R. Lewis, Ravens seal deal

Linebacker signs contract for 7 years, $50 million, with record $19M bonus

`I got what I wanted'

Team gains $1M-$1.5M in cap room, looks to initiate talks with Adams

August 02, 2002|By Jamison Hensley | Jamison Hensley,SUN STAFF

Ray Lewis made NFL history again.

The Ravens' All-Pro linebacker delivered the finishing blow to five months of negotiations, calling his agent at 12:30 yesterday morning and ordering him to seal the deal. Less than 12 hours later, Lewis was signing a seven-year contract worth about $50 million and includes an NFL-record signing bonus of $19 million.

Lewis' bonus represents the largest up-front, no-option payment in league history, surpassing the $16 million given to Ravens left tackle Jonathan Ogden before the 2000 season.
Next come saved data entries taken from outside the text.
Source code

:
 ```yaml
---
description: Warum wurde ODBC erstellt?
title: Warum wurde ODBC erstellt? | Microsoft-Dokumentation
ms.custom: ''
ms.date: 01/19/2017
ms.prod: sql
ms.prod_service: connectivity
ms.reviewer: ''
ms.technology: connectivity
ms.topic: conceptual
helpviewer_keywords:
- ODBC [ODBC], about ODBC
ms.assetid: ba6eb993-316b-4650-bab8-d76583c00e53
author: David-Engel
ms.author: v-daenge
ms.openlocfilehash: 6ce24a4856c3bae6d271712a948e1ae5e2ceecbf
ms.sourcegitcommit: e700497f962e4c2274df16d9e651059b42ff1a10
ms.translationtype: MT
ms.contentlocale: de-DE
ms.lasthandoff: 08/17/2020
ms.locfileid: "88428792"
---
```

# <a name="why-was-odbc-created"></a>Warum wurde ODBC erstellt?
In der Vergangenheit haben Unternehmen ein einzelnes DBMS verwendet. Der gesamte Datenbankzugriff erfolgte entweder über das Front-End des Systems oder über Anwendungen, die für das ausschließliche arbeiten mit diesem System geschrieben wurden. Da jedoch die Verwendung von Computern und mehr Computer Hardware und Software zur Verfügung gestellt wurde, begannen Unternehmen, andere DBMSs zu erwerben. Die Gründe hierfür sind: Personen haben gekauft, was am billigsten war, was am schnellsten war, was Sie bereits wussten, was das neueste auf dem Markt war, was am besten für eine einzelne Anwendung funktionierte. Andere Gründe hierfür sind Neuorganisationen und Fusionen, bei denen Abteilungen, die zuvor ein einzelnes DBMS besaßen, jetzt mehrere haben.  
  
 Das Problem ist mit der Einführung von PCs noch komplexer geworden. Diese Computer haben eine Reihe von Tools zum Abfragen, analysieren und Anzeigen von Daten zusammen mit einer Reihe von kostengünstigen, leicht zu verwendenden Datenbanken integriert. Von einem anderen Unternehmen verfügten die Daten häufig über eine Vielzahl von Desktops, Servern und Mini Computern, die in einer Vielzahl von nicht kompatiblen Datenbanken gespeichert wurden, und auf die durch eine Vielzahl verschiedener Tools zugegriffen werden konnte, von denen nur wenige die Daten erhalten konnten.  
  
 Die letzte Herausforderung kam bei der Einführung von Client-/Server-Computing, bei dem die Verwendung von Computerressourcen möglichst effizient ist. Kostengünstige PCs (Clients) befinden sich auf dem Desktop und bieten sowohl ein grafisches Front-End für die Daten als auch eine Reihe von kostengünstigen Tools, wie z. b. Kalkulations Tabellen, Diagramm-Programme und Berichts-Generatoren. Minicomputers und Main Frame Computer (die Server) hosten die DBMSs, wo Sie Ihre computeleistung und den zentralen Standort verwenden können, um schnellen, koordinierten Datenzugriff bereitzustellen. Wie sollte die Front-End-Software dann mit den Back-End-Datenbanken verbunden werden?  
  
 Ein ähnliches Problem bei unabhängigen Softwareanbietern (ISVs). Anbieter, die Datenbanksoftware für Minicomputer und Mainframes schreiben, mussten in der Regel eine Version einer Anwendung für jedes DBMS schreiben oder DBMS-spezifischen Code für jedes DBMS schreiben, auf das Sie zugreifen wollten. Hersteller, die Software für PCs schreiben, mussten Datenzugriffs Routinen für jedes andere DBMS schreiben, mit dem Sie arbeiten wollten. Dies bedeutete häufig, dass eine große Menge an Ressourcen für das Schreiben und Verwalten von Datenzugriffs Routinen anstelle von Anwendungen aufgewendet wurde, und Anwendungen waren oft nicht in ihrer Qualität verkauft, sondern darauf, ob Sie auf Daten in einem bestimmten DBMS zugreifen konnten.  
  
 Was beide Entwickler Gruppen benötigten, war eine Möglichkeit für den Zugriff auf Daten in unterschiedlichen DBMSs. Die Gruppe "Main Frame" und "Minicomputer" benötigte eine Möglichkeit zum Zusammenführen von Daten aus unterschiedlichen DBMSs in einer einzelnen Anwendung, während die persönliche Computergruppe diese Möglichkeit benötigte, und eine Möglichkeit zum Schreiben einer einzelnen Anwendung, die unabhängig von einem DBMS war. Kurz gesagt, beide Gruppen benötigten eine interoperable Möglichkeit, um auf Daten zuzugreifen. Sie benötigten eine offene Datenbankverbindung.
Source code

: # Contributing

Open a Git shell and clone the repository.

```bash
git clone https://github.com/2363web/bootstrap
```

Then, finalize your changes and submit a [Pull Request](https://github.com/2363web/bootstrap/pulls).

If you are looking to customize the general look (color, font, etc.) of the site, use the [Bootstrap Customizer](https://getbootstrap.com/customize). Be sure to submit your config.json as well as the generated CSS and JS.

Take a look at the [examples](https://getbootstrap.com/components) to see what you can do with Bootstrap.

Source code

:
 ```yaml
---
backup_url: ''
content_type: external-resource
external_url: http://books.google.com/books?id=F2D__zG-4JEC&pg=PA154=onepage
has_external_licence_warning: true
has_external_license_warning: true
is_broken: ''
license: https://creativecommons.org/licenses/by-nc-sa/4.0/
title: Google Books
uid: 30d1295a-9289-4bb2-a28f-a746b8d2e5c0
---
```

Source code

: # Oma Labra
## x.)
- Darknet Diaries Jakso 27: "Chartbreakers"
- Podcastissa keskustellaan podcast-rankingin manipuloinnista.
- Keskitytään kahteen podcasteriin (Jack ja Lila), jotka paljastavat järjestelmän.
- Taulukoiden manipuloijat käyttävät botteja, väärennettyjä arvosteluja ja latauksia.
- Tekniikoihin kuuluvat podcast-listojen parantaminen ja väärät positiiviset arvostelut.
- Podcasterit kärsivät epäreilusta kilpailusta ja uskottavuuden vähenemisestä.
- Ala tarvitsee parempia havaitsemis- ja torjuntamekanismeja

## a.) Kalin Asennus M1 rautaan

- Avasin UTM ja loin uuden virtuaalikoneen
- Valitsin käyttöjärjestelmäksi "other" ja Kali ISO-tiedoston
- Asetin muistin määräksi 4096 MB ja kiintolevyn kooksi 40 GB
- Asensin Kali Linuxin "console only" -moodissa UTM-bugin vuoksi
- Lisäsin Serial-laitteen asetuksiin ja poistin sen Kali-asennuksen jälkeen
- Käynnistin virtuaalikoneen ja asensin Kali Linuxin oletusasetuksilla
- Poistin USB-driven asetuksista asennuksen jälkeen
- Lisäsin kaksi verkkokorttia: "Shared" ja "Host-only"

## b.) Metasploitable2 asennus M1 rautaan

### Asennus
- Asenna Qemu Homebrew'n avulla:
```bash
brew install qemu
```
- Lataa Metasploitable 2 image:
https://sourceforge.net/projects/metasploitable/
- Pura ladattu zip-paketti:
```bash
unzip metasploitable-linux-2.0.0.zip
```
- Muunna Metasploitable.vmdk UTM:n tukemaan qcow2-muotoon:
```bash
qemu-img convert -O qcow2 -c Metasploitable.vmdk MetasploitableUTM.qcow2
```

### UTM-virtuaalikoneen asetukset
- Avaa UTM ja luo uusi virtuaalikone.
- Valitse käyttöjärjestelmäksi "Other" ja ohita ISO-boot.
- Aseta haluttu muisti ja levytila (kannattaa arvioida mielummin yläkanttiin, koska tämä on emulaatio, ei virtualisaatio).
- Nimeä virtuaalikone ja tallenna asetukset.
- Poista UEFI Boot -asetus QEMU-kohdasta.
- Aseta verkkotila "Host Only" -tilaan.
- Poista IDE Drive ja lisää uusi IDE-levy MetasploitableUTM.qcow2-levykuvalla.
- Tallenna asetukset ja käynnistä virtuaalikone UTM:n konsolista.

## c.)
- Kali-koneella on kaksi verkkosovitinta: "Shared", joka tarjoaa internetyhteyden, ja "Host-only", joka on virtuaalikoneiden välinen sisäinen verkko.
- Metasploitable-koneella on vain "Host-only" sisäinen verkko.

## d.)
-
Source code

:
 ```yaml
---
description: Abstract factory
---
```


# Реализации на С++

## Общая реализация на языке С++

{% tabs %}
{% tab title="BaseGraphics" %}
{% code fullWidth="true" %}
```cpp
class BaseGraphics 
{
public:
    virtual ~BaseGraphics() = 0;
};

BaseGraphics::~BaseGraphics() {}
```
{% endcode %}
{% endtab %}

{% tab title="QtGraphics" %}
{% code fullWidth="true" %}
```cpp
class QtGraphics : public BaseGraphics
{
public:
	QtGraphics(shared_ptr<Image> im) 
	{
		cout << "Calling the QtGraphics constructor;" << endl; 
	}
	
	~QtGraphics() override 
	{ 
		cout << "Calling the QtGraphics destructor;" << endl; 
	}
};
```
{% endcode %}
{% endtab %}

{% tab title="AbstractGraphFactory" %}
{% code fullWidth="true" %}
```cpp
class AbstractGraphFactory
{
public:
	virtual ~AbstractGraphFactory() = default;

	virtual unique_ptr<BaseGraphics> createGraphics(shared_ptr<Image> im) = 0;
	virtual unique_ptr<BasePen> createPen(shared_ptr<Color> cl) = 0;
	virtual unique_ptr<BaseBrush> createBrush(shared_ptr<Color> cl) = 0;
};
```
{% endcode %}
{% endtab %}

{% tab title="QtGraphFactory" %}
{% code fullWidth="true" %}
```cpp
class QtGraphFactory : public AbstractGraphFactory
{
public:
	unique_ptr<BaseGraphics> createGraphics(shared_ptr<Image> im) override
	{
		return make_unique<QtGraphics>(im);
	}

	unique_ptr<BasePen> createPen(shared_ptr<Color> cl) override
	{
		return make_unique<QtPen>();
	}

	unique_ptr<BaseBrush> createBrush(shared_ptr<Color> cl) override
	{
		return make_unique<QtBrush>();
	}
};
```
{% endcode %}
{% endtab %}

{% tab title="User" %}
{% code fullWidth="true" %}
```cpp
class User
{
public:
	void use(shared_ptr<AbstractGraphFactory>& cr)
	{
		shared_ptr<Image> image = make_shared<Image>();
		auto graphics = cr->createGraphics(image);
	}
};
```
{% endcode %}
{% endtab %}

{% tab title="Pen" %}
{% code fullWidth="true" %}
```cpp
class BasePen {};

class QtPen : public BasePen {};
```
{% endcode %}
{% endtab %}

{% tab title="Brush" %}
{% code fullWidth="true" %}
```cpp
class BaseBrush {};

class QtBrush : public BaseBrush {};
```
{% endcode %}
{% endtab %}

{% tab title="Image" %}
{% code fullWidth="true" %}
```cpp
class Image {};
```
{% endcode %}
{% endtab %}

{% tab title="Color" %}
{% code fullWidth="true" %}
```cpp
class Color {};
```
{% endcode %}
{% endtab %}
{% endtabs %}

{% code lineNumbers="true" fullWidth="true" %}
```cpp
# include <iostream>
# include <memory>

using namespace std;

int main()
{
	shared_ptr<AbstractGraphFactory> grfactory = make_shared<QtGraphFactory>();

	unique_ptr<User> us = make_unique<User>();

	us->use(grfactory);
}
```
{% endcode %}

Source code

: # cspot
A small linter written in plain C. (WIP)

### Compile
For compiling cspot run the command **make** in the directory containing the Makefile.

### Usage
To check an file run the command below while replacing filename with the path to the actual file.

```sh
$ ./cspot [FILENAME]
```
It continued the trend of escalating salaries in sports, following baseball's Alex Rodriguez (10 years, $252 million) and basketball's Shaquille O'Neal (three years, $88.4 million).

"I truly believe they respect what I did and what I'm still able to do for this organization," said Lewis, the NFL's Defensive Player of the Year in 2000 and the Most Valuable Player of Super Bowl XXXV.

Minutes after signing the whopping deal, Lewis resembled a kid on Christmas morning rather than the most-feared linebacker in the NFL.

He talked about breaking down into tears while calling his mother to tell her that she was financially set for life. It wasn't so long ago when Lewis earned money by cutting lawns for $10 a day.

"I'm a country boy," said Lewis, 27, who grew up in Lakeland, Fla. "So this is cool."

Lewis' record-setting deal ended dragged-out talks that featured three face-to-face meetings in three different states, 12 faxed proposals, an impromptu conversation in a parking lot and a verbal sparring match between Ravens coach Brian Billick and agent Roosevelt Barnes.

In the end, an agreement was reached by a late call from Lewis and some compromising.

According to a league source, the Ravens were offering a signing bonus of $18 million while Lewis' agent was asking for $21 million. The sides decided to find a common ground on the contract, which is believed to include guaranteed money through 2005. The source added that the deal may have to be restructured after four years.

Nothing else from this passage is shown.